Fraglich war bislang, ob bei Verwendung mehrerer Wallets das FiFo-Verfahren auf den Gesamtbestand oder walltetbezogen anzuwenden ist. Dies vor dem Hintergrund, dass für Fremdwährungsgeschäfte das FiFo-Verfahren depotübergreifend, also auf den Gesamtbestand anzuwenden ist.
Das BMF vertritt im BMF-Schreiben vom 10.5.2022 die Auffassung, dass für die Verwendungsreihenfolge im Grundsatz von einer Einzelbetrachtung auszugehen ist. Sofern eine Einzelbetrachtung nicht möglich ist, ist für die Berechnung der Haltefrist die FiFo-Methode anzuwenden und für die Wertermittlung die Durchschnittsmethode. Die Anwendung der FiFo-Methode sei aber aus Vereinfachungsgründen durch die Ausübung eines entsprechenden Wahlrechts auch zur Wertermittlung möglich.

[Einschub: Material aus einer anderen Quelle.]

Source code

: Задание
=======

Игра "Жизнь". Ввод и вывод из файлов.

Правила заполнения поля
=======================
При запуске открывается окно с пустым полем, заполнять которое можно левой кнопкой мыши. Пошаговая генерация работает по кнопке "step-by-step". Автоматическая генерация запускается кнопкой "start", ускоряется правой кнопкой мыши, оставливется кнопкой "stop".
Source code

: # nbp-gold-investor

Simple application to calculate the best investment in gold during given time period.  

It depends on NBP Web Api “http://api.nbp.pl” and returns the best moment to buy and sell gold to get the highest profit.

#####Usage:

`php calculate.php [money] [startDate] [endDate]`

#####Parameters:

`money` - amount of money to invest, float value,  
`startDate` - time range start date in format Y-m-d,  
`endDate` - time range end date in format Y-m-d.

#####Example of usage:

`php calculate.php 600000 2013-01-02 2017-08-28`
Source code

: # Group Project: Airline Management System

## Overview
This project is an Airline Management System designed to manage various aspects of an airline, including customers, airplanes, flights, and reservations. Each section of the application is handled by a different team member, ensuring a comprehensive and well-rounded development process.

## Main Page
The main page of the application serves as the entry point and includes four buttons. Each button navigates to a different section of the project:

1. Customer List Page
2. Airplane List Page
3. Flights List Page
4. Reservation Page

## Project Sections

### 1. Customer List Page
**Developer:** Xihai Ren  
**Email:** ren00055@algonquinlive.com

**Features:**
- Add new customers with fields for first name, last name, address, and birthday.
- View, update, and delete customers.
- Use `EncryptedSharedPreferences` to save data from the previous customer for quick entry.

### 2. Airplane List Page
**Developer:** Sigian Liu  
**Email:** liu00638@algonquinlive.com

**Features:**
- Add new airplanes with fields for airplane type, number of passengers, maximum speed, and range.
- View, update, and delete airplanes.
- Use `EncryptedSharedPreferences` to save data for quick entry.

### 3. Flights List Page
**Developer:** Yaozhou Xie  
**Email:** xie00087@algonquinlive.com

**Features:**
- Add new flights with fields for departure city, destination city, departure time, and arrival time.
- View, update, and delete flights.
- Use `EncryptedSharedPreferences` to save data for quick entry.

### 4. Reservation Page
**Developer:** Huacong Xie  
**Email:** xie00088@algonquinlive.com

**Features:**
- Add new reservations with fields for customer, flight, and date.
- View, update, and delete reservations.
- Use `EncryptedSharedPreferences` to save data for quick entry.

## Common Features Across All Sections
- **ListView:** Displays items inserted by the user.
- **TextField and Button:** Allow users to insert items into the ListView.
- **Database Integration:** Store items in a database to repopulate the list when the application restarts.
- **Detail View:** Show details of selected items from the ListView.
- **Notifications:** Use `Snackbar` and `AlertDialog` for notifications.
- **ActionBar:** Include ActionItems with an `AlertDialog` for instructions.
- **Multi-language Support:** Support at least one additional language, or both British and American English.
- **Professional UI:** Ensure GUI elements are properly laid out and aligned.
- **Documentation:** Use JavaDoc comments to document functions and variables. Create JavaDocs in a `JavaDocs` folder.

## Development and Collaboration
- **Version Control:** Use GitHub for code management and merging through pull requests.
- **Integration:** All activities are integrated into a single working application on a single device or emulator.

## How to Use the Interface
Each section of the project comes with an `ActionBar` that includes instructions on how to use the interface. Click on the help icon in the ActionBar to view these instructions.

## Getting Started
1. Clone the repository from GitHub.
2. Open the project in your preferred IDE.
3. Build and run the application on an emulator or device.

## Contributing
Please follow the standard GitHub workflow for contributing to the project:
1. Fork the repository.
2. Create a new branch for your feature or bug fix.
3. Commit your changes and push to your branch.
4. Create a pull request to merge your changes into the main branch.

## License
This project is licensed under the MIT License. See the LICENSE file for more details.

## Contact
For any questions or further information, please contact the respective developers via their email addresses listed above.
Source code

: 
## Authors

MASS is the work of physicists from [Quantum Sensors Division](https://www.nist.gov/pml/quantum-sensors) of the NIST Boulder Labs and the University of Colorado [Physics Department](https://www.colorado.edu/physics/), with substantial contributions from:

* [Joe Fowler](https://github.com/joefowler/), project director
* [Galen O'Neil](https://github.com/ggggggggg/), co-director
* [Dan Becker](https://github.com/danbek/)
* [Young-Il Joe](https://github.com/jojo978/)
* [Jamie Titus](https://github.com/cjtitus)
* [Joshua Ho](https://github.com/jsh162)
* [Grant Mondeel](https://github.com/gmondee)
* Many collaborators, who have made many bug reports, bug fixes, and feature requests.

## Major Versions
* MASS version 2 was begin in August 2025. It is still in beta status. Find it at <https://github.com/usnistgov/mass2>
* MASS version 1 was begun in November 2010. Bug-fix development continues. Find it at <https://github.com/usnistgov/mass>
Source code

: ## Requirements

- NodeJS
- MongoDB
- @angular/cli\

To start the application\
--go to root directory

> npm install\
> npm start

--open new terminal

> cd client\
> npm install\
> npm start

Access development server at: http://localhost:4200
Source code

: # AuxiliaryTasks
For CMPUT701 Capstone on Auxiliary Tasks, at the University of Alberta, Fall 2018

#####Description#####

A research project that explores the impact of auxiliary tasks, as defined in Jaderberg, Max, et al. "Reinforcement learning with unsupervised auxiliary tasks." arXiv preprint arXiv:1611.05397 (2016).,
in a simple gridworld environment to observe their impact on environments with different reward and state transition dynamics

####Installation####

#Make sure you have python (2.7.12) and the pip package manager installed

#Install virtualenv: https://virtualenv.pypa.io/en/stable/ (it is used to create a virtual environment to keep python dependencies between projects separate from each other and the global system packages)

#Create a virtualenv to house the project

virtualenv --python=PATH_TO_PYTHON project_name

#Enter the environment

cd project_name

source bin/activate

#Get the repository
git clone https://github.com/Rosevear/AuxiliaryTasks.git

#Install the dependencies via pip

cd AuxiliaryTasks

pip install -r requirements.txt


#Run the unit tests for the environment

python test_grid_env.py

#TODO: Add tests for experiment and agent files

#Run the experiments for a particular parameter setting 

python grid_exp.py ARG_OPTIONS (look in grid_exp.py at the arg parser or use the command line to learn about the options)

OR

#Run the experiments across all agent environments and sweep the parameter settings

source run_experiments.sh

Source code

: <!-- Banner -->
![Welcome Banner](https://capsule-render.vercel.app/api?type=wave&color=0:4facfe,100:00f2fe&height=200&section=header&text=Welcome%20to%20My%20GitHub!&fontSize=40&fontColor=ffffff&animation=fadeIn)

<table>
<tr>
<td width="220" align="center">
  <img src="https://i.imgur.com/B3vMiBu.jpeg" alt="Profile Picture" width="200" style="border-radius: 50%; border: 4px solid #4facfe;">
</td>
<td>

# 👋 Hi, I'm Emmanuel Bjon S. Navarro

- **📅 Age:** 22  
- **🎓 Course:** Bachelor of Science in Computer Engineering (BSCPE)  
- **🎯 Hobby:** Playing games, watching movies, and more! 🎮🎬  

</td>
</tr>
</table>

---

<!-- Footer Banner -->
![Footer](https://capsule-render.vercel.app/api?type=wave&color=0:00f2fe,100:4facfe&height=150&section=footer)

Nach dem BMF-Schreiben ist die gewählte Methode – FiFo-Methode oder Einzelbetrachtung – auf jede einzelne Wallet anzuwenden und bis zur vollständigen Veräußerung der Einheiten einer virtuellen Währung in dieser Wallet beizubehalten. Erst nach einer vollständigen Veräußerung der Einheiten einer virtuellen Währung in dieser Wallet und anschließendem Neuerwerb von Einheiten dieser virtuellen Währung dürfe die Methode gewechselt werden.
Beim Halten von Einheiten mehrerer virtueller Währungen bestehe für jede virtuelle Währung in einer Wallet ein gesondertes Wahlrecht.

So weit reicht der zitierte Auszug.